まもなく着陸というアナウンスがあった。窓のブラインドを閉めろ、というアナウンスもあった(隣席のDさんが聞き取ってくれた)のだが、半分以上のブラインドは空いている。別にフライト・アテンダントが注意しないことをいいことに、夜のバンコクの景色を眺める。現地時間でもう23時半(日本より2時間遅れ・日本時間だと25時半だからさすがに眠い)なのに、バンコク名物『渋滞』が上空から見えた。こんな時間に渋滞には引っ掛かりたくないなあ。
着陸したのは23:37。真夜中なのに気温は32度、しかも湿度だって半端ではない。ターミナル内はさすがにエアコンが効いているが、もっと冷やしたっていいくらいだ。さらに、こんな時間がバンコク・ドンムアン国際空港のラッシュ・アワーらしく、入国審査の列は途方もなく長い。もちろんオーバー・タイムだから、係官の作業は遅く、やる気のかけらも見えない。みのもんた似の係官は、僕が「Hello」と言ったときだけニコッとしたが、すぐにムッツリ顔に戻った。ただし、何か聞かれることもなく、パスポートにスタンプをポンポンと押すと、僕の前に投げ返した。

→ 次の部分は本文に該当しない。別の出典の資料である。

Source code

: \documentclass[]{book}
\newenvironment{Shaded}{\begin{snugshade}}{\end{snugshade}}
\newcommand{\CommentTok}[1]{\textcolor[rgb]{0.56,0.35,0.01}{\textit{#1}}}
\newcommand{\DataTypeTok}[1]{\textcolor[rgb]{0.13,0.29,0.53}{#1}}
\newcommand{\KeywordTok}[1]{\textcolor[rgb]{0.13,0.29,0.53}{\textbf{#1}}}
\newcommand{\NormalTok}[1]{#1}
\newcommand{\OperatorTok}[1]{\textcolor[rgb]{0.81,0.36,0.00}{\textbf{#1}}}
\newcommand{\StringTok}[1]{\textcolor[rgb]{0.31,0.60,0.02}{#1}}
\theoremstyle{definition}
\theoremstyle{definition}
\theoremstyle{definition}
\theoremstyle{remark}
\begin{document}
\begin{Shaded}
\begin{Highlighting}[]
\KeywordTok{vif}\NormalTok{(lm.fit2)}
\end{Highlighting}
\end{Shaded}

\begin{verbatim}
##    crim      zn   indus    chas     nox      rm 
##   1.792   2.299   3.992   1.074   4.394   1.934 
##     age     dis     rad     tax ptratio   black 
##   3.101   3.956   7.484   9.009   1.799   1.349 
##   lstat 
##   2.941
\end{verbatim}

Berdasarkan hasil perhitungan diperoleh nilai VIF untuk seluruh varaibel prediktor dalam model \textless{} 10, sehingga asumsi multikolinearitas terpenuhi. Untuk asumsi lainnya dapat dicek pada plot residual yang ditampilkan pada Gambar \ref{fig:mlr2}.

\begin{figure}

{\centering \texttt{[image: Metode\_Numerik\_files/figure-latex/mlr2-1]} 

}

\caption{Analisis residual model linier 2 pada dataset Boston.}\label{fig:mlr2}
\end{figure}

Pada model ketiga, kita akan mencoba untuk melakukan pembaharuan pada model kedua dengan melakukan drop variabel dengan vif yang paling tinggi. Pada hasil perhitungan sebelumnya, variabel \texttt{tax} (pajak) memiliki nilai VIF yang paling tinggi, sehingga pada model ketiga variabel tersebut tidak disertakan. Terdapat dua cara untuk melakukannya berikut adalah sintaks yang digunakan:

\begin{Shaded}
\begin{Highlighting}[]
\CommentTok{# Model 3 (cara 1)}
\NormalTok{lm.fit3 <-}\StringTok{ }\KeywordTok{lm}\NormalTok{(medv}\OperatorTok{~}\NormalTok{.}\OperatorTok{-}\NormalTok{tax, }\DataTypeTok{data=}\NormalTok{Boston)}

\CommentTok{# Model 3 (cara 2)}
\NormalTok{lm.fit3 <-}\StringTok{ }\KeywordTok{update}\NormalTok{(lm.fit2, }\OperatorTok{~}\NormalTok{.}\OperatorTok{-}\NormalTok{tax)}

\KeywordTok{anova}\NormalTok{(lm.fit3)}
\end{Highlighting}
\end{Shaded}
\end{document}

24:45をすぎて荷物をピック・アップすると、空港には旅行会社の現地スタッフ(日本語があやしいタイ人のお姉さん)がいて、ホテルまで案内してくれる。そこで、今回のこのツアーは、僕達一行7名だけだということが判明した。たった7人、だからこそ機動力はある。空港からホテルまでの移動は、ワゴン者1台でいいのだ(スーツケースは別の車)。そんなワゴン車は渋滞を抜け(5車線からいきなり2車線になったりするのだから、渋滞は当然だ)、一般道を110kmくらいで快走する。どうも路面がゴツゴツしているのだが、暑いバンコクではアスファルトで舗装ができないのだろう。なんだか、空港の誘導路みたいな舗装だ。そんな道を車はひたすら走る。なんでこんなに空港から遠いホテルなんだ?ホテル・サンルート・バンコクという高層ホテルは、空港から20kmは離れていたのではなかろうか。ホテルに着いたのは25:20、日本時間だと午前3時過ぎ!眠くてたまらないところに、旅行会社のおねーさんが僕達に無情の言葉をかけた。